Context

Now that we have Activation Checkpointing and using torch.compile has significantly helped reduced both memory requirement and train time! Now we take another step in that direction!

Activation checkpointing helps us reduce the memory requirement for storing intermediate results from the forward pass that might be required in the backprop step, this also helps with supporting bigger seq-lens cause attention & activations scale with seq-len.

Now, since we have a smaller footprint of the required intermediates we can now try to perform weight-updates over longer sequences by employing the ideas of Micro-batching and gradient accumulation! Because our current batch size (20) is very small even for the currently used tiny-dataset of 4M tokens, moving to datasets an order of magnitude bigger would make this almost look like “SGD”.

Bigger batches might still be hard to support but the same effect can be achieved with gradient accumulation strategy can be employed with micro-batches to optimally deploy compute for training. With grad-acc we can increase the “effective batch size” without incurring the mem-costs.

Assumptions

effective_batch_size = micro_batch_size * accumulation_steps

This is stringent and can miss some samples at the boundaries but its fine for now.

Questions

  1. What is the largest possible micro-batch size we can use?

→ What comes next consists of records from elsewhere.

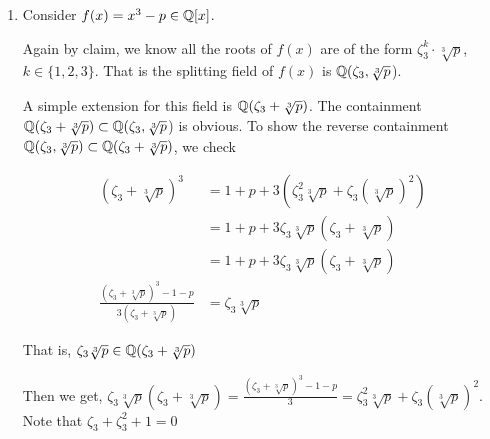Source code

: \documentclass[12pt]{article}
\begin{document}
\begin{solution}
\begin{enumerate}
\begin{enumerate}
            \item $p > 2$
            Then, $\zeta_p \notin \Q(\sqrt[p]{3})$ since $\Q(\sqrt[p]{3}) \subset \R$, and $\zeta_p$ is not real for $p > 2$. From HW3, we know that 
            \[[\Q(\zeta_p):\Q] = p -1\]

            Since $\Q(\zeta_p)$ is a subfield of $K$, by tower law, 
            \[[K: \Q] = [K:\Q(\zeta_p)] \cdot [\Q(\zeta_p) : \Q] \]
            and, 
            \[[K:\Q(\zeta_p)] \leq p\]
            That is, $[K: \Q] \leq p(p-1) = n$. 

            Since both $\Q(\zeta_p)$ and $\Q(\sqrt[p]{3})$ are subfields of $K$, their degrees, $p$, $(p-1)$ must divide $n$. Since these two numbers are relatively prime it follows that $n$ is divisible by $p(p - 1)$ so we must have
            \[\left [\Q \left (\sqrt[p]{3}, \zeta_p \right ): \Q \right ]  = p \cdot (p-1)\]

        \end{enumerate}
        Hence proved. 
        \item Consider $f(x) = x^3 - p \in \Q[x]$. 
        
        Again by claim, we know all the roots of $f(x)$ are of the form $\zeta_3^k \cdot \sqrt[3]{p}$, $k \in \{1, 2, 3\}$. That is the splitting field of $f(x)$ is $\Q(\zeta_3,\sqrt[3]{p}$). 

        A simple extension for this field is $\Q(\zeta_3 + \sqrt[3]{p})$. The containment $\Q(\zeta_3 + \sqrt[3]{p}) \subset \Q(\zeta_3,\sqrt[3]{p}$) is obvious. To show the reverse containment $\Q( \zeta_3, \sqrt[3]{p}) \subset \Q( \zeta_3 +\sqrt[3]{p})$, we check

        \begin{align*}
            (\zeta_3+ \sqrt[3]{p})^3 &= 1 + p + 3(\zeta_3^2\sqrt[3]{p} + \zeta_3(\sqrt[3]{p})^2) \\ 
            &= 1 + p + 3\zeta_3\sqrt[3]{p}(\zeta_3 + \sqrt[3]{p}) \\ 
            &= 1 + p + 3\zeta_3\sqrt[3]{p}(\zeta_3 + \sqrt[3]{p}) \\
            \frac{(\zeta_3+ \sqrt[3]{p})^3  - 1 - p}{3(\zeta_3 + \sqrt[3]{p})} &= \zeta_3\sqrt[3]{p}
        \end{align*}

        That is, $\zeta_3\sqrt[3]{p} \in \Q(\zeta_3 + \sqrt[3]{p})$

        Then we get, $\zeta_3\sqrt[3]{p}(\zeta_3 + \sqrt[3]{p}) = \frac{(\zeta_3+ \sqrt[3]{p})^3  - 1 - p}{3} = \zeta_3^2\sqrt[3]{p} + \zeta_3(\sqrt[3]{p})^2$. Note that $\zeta_3 + \zeta_3^2 + 1 = 0$


\end{enumerate}
\end{solution}
\end{document}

Increasing micro-batch size (m-b-sz) should increase the peak gpu usage. Effectively improving hardware utilisation. This will impact memory indirectly if activation-checkpointing is also in place!

  1. What is the largest effective batch size that produces meaningful updates?

Increasing effective batch size does not increase peak-gpu-usage, but it does effect the optimizer updates. Too small and we have very small change in gradients needs longer runs and very big gradients can cause updates to explode and big weights that overfit.

Experiment

Well there are 3 variables at play here:

  1. Activation Checkpointing : which allows us to trade time for gpu memory.
  2. Gradient Accumulation : trades optimizer step frequences for gradient calculation over bigger batches.
  3. Micro Batching: Helps increase effective batch size without needing the real amount of GPU mem to fit it.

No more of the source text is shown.